**What you need to do**
The answer must consist of each line below that contains the word "right", copied in full.

**Material for this exercise**

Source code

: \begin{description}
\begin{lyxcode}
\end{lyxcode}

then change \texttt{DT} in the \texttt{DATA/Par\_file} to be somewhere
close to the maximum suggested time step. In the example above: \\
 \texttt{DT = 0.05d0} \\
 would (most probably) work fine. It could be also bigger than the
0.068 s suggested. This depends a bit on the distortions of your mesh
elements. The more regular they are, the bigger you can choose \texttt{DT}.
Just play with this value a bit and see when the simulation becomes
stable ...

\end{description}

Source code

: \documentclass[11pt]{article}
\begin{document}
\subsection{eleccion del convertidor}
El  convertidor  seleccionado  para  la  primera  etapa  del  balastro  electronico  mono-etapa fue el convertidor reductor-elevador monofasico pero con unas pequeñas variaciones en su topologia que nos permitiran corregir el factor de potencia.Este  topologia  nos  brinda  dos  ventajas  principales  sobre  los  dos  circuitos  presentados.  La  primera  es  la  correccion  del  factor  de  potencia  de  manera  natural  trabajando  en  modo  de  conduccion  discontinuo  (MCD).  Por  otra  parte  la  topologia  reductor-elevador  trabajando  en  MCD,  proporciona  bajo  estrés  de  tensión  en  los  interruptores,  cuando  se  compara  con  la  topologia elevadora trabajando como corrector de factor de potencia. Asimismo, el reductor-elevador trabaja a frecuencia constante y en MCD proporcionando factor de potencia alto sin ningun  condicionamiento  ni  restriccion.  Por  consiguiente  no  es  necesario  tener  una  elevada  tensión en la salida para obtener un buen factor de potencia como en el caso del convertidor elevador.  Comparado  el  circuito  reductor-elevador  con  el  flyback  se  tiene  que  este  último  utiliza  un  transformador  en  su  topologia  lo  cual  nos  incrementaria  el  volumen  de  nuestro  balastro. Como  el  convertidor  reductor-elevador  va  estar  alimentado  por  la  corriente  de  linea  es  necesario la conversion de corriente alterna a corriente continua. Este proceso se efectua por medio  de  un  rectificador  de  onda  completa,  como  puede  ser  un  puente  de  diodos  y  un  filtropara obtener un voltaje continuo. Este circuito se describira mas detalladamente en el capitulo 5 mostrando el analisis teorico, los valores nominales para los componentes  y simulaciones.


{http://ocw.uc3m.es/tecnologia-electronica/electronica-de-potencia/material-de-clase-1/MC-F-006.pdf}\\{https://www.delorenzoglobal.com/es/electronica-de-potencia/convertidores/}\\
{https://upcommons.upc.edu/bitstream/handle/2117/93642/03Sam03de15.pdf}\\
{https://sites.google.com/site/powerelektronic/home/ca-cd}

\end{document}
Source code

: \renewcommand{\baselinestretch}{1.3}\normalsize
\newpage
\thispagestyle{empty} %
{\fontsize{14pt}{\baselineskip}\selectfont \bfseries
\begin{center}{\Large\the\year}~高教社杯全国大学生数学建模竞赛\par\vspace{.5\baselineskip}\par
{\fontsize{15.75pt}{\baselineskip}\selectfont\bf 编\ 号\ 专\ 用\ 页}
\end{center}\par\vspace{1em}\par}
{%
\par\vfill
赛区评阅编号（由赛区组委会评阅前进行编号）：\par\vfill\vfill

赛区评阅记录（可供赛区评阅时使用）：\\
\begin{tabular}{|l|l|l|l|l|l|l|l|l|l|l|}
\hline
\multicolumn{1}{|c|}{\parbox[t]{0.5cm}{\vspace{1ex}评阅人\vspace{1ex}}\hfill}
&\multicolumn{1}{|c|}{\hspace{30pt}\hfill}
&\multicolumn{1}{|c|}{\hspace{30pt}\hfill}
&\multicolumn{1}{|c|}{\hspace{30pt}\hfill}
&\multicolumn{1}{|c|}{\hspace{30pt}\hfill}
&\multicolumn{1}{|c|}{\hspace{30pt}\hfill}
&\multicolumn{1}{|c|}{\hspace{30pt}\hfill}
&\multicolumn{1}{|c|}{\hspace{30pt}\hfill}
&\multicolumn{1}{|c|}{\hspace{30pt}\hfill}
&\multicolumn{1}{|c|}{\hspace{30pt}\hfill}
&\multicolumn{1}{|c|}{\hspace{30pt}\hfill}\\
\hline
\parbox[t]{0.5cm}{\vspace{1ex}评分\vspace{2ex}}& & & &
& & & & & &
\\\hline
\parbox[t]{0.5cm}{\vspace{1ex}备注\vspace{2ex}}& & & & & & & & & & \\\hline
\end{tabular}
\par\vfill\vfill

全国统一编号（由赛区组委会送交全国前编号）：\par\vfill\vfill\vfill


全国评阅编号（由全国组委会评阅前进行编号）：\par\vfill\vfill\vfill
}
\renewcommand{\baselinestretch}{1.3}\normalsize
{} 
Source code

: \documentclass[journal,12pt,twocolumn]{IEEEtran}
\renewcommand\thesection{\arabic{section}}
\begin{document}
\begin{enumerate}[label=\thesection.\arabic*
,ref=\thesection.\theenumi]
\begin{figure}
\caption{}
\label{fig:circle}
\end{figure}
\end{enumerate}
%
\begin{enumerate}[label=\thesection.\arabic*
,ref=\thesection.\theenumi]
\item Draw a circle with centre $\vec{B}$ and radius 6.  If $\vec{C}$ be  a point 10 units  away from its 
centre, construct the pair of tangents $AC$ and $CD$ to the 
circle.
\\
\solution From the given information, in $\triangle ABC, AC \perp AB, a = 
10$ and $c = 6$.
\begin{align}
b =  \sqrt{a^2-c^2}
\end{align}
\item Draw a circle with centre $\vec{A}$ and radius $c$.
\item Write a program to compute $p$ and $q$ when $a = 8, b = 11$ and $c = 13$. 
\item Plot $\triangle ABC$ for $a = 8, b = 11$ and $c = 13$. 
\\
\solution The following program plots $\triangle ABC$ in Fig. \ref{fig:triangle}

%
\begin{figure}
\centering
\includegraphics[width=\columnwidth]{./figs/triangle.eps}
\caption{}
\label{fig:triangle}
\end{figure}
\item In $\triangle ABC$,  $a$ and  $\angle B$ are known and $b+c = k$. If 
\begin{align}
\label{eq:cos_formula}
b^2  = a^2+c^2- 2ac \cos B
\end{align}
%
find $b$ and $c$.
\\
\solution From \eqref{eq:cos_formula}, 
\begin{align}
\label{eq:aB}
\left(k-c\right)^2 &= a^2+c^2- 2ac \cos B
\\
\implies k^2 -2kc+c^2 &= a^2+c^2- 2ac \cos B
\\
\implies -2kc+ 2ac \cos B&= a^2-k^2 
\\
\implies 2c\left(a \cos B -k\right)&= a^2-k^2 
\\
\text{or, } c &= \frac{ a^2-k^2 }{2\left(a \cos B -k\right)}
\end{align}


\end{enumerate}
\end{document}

**Response to this task**
\left(k-c\right)^2 &= a^2+c^2- 2ac \cos B
\implies 2c\left(a \cos B -k\right)&= a^2-k^2 
\text{or, } c &= \frac{ a^2-k^2 }{2\left(a \cos B -k\right)}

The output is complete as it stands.